▶ **Aim of the task**: Select and copy out every line in the records containing "have".

▶ **Exercise material**:
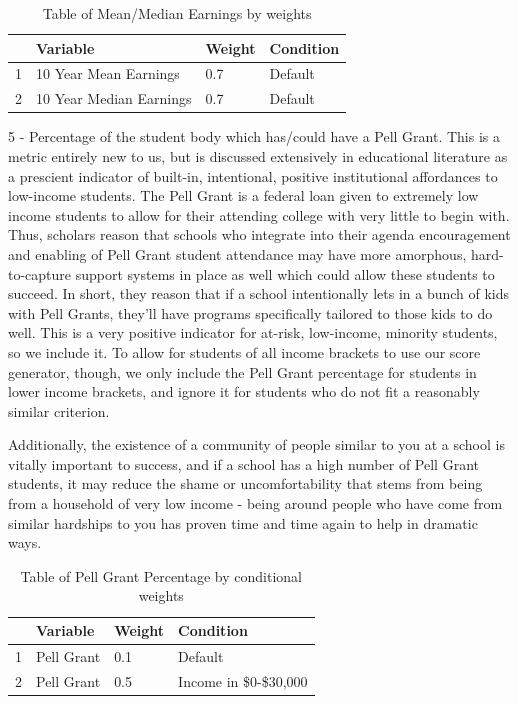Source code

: \documentclass{article}\usepackage[]{graphicx}\usepackage[]{color}
\begin{document}
\begin{table}[ht]
\centering
\begin{tabular}{rlll}
  \hline
 & Variable & Weight & Condition \\ 
  \hline
1 & 10 Year Mean Earnings & 0.7 & Default \\ 
  2 & 10 Year Median Earnings & 0.7 & Default \\ 
   \hline
\end{tabular}
\caption{Table of Mean/Median Earnings by weights} 
\end{table}


5 - Percentage of the student body which has/could have a Pell Grant. This is a metric entirely new to us, but is discussed extensively in educational literature as a prescient indicator of built-in, intentional, positive institutional affordances to low-income students. The Pell Grant is a federal loan given to extremely low income students to allow for their attending college with very little to begin with. Thus, scholars reason that schools who integrate into their agenda encouragement and enabling of Pell Grant student attendance may have more amorphous, hard-to-capture support systems in place as well which could allow these students to succeed. In short, they reason that if a school intentionally lets in a bunch of kids with Pell Grants, they'll have programs specifically tailored to those kids to do well. This is a very positive indicator for at-risk, low-income, minority students, so we include it. To allow for students of all income brackets to use our score generator, though, we only include the Pell Grant percentage for students in lower income brackets, and ignore it for students who do not fit a reasonably similar criterion. \newline

Additionally, the existence of a community of people similar to you at a school is vitally important to success, and if a school has a high number of Pell Grant students, it may reduce the shame or uncomfortability that stems from being from a household of very low income - being around people who have come from similar hardships to you has proven time and time again to help in dramatic ways.  

\begin{table}[ht]
\centering
\begin{tabular}{rlll}
  \hline
 & Variable & Weight & Condition \\ 
  \hline
1 & Pell Grant & 0.1 & Default \\ 
  2 & Pell Grant & 0.5 & Income in \$0-\$30,000 \\ 
   \hline
\end{tabular}
\caption{Table of Pell Grant Percentage by conditional weights} 
\end{table}
\end{document}
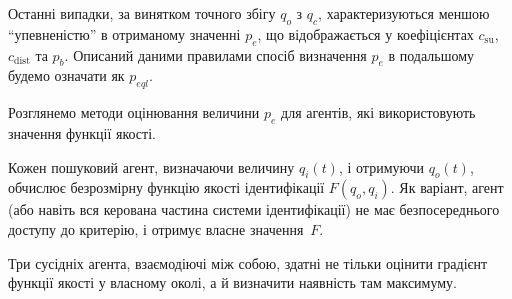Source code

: \documentclass[a4paper,13pt]{atuaref}
\begin{document}
Останні випадки, за винятком точного збігу $q_o$ з $q_c$,
характеризуються меншою ``упевненістю'' в отриманому значенні $p_e$,
що відображається у коефіцієнтах
$c_\mathrm{su}$, $c_\mathrm{dist}$ та  $p_b$.
%
Описаний даними правилами спосіб визначення $ p_e $ в подальшому будемо
означати як $p_{eql} $\label{atu:d:p_eql}.


Розглянемо методи оцінювання величини $p_e$ для агентів, які використовують значення функції якості.

Кожен пошуковий агент, визначаючи величину $q_{i}(t) $, і отримуючи $q_o(t)$,
обчислює безрозмірну функцію якості ідентифікації $ F (q_o, q_i) $. Як
варіант, агент (або навіть вся керована частина системи ідентифікації) не має
безпосереднього доступу до критерію, і отримує власне значення~$F$.

Три сусідніх агента, взаємодіючі між собою, здатні не тільки оцінити градієнт
функції якості у власному околі, а й визначити наявність там
максимуму.
\end{document}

▶ **Exercise output**:
5 - Percentage of the student body which has/could have a Pell Grant. This is a metric entirely new to us, but is discussed extensively in educational literature as a prescient indicator of built-in, intentional, positive institutional affordances to low-income students. The Pell Grant is a federal loan given to extremely low income students to allow for their attending college with very little to begin with. Thus, scholars reason that schools who integrate into their agenda encouragement and enabling of Pell Grant student attendance may have more amorphous, hard-to-capture support systems in place as well which could allow these students to succeed. In short, they reason that if a school intentionally lets in a bunch of kids with Pell Grants, they'll have programs specifically tailored to those kids to do well. This is a very positive indicator for at-risk, low-income, minority students, so we include it. To allow for students of all income brackets to use our score generator, though, we only include the Pell Grant percentage for students in lower income brackets, and ignore it for students who do not fit a reasonably similar criterion. \newline
Additionally, the existence of a community of people similar to you at a school is vitally important to success, and if a school has a high number of Pell Grant students, it may reduce the shame or uncomfortability that stems from being from a household of very low income - being around people who have come from similar hardships to you has proven time and time again to help in dramatic ways.  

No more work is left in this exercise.